Machine Learning for Hackers, Chapter 1, Part 4: Data aggregation and reshaping.
Introduction
In the last part I made some simple summaries of the cleaned UFO data: basic descriptive statistics and historgrams. At the very end, I did some simple data aggregation by summing up the sightings by date, and plotted the resulting time series. In this part, I’ll go further with the aggregation, totalling sightings by state and month.
This takeaway from this part is that Pandas dataframes have some
powerful methods for aggregating and manipulating data. I’ll show
groupby
, reindex
, hierarchical indices, and stack
and unstack
in action.
The shape of data: the long and the wide of it
The first step in aggregating and reshaping data is to figure out the final form you want the data to be in. This form is basically defined by content and shape.
We know what we want the content to be: an entry in the data should give the number of sightings in a state/month combination.
We have two choices for the shape: wide or long. The wide version of this data would have months as the rows and states as the columns; it would be a 248 by 51 table with the number of sigthings as entries. This is a really natural way to shape the data if we were presenting a table for example.
One of things I’ve picked up from my years of using R, though, is a
preference for long data. This is because R’s factors
and formulas
with easy conditioning make it easier to work with long data. The most
common example is using lattice
plots. To generate a lattice plot of
y
over x
with panels defined by a level of the variable f
, you
just call xyplot(y ~ x | f)
. For this to work though, the data must be
long, with f
a column of factors, and the x
column will likely be
some values repeated for each level of f
. This seems kind of redundant
and unwieldy when you’re used to tables and spreadsheets, but it becomes
more natural when you starting working with tools like lattice
or
ggplot
, using more panel data, or doing more split-apply-combine
or map-reduce types of procedures.
Because Pandas dataframes are so organized around indices, and because Pandas allows for hierarchical indexing, we’ll find that it will be a good strategy to shape data in a way that provides for informative indices. This will give us access to a host of powerful methods to manipulate the dataframe. In this case, as we’ll see, by making the data long, we’ll be able to push most of the information into the dataframe’s index.
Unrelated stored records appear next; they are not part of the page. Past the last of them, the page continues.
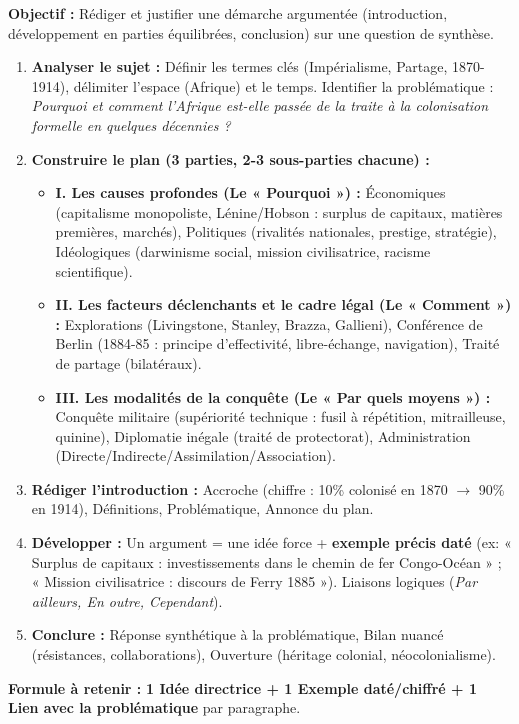 \documentclass[11pt]{article}
\begin{document}
\begin{methode}
\textbf{Objectif :} Rédiger et justifier une démarche argumentée (introduction, développement en parties équilibrées, conclusion) sur une question de synthèse.
\begin{enumerate}
    \item \textbf{Analyser le sujet :} Définir les termes clés (Impérialisme, Partage, 1870-1914), délimiter l'espace (Afrique) et le temps. Identifier la problématique : \emph{Pourquoi et comment l'Afrique est-elle passée de la traite à la colonisation formelle en quelques décennies ?}
    \item \textbf{Construire le plan (3 parties, 2-3 sous-parties chacune) :}
        \begin{itemize}
            \item \textbf{I. Les causes profondes (Le « Pourquoi ») :} Économiques (capitalisme monopoliste, Lénine/Hobson : surplus de capitaux, matières premières, marchés), Politiques (rivalités nationales, prestige, stratégie), Idéologiques (darwinisme social, mission civilisatrice, racisme scientifique).
            \item \textbf{II. Les facteurs déclenchants et le cadre légal (Le « Comment ») :} Explorations (Livingstone, Stanley, Brazza, Gallieni), Conférence de Berlin (1884-85 : principe d'effectivité, libre-échange, navigation), Traité de partage (bilatéraux).
            \item \textbf{III. Les modalités de la conquête (Le « Par quels moyens ») :} Conquête militaire (supériorité technique : fusil à répétition, mitrailleuse, quinine), Diplomatie inégale (traité de protectorat), Administration (Directe/Indirecte/Assimilation/Association).
        \end{itemize}
    \item \textbf{Rédiger l'introduction :} Accroche (chiffre : 10\% colonisé en 1870 $\to$ 90\% en 1914), Définitions, Problématique, Annonce du plan.
    \item \textbf{Développer :} Un argument = une idée force + \textbf{exemple précis daté} (ex: « Surplus de capitaux : investissements dans le chemin de fer Congo-Océan » ; « Mission civilisatrice : discours de Ferry 1885 »). Liaisons logiques (\emph{Par ailleurs, En outre, Cependant}).
    \item \textbf{Conclure :} Réponse synthétique à la problématique, Bilan nuancé (résistances, collaborations), Ouverture (héritage colonial, néocolonialisme).
\end{enumerate}
\textbf{Formule à retenir :} \textbf{1 Idée directrice + 1 Exemple daté/chiffré + 1 Lien avec la problématique} par paragraphe.
\end{methode}
\end{document}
The long version of our UFO data would have rows defined by a
state/month pair, and a column recording the number of sightings for
that pair. In R–as the authors do in the book–you’ll have a dataframe
with three columns. The first two are the factor variables USState
and YearMonth
. (I’m not actually sure these are technically factor
variables in the authors’ implementation, but they are conceptually).
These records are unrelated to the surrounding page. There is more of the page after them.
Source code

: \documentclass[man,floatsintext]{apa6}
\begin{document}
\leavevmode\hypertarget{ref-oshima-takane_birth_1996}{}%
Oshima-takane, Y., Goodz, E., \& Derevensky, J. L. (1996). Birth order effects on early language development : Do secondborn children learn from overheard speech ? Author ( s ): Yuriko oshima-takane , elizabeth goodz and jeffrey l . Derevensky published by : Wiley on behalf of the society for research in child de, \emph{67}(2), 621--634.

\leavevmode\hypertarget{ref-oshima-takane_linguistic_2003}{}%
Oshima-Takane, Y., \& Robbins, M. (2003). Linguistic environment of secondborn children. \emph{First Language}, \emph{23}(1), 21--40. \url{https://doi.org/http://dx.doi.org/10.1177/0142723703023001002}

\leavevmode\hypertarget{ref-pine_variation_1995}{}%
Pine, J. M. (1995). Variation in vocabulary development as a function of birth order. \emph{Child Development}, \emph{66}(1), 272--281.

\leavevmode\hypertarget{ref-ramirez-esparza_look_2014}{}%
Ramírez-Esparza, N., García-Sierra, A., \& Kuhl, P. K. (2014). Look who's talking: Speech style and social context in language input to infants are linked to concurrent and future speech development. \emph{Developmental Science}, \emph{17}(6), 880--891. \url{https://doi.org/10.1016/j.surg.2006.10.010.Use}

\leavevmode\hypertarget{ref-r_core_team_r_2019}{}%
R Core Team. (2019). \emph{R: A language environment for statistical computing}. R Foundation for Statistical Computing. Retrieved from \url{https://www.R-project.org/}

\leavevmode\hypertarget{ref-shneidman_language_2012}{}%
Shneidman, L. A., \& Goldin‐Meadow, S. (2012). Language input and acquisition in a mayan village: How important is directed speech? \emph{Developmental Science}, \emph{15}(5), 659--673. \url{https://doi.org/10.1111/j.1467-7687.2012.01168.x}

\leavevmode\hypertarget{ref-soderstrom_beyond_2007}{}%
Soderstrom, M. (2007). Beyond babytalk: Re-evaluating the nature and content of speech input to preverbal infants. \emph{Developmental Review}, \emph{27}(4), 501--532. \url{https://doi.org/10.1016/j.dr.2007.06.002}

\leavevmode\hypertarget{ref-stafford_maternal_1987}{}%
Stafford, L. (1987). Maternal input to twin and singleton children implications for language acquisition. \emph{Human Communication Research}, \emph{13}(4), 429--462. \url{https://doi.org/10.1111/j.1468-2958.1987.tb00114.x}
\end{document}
The third is the sightings count.
In Pandas, since the state and month pairs identify unique observations, it’s natural to make these indices of the dataframe. Pandas supports hierarchical indexing by using unique tuples–here a tuple would be (state, month).
Aggregating the data
Now that we’ve decided the form of the data, let’s implement all this.
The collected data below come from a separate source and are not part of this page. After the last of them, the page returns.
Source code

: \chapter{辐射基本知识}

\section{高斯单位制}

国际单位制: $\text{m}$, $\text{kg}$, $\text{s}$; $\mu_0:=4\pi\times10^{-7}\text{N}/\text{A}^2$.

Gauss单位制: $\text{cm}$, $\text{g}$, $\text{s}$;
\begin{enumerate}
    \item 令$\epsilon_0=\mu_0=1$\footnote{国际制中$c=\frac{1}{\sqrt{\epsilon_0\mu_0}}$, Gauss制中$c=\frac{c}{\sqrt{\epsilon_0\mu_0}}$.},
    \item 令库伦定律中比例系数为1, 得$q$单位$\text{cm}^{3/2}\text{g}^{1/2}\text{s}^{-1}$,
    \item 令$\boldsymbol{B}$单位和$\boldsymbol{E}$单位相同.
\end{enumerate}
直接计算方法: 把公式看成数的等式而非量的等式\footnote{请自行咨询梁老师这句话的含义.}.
The first step is to create a year-month variable. I do this just by
taking the date of each sighting, and calculating a new date with the
same year and month, but set to the first of the month. This is just
another map
operation.
ufo_us['year_month'] = ufo_us['date_occurred'].map(lambda x:
dt.date(x.year, x.month, 1))
Note: The authors approach this problem a little differently, using R’s
strftime
function to turn the dates into a string of the formYYYY-MM
. I prefer to keep them numeric (it makes time series plots more sensible), but either way works. My choice of the first day of the month is arbitrary, and just serves to collect the dates into groups.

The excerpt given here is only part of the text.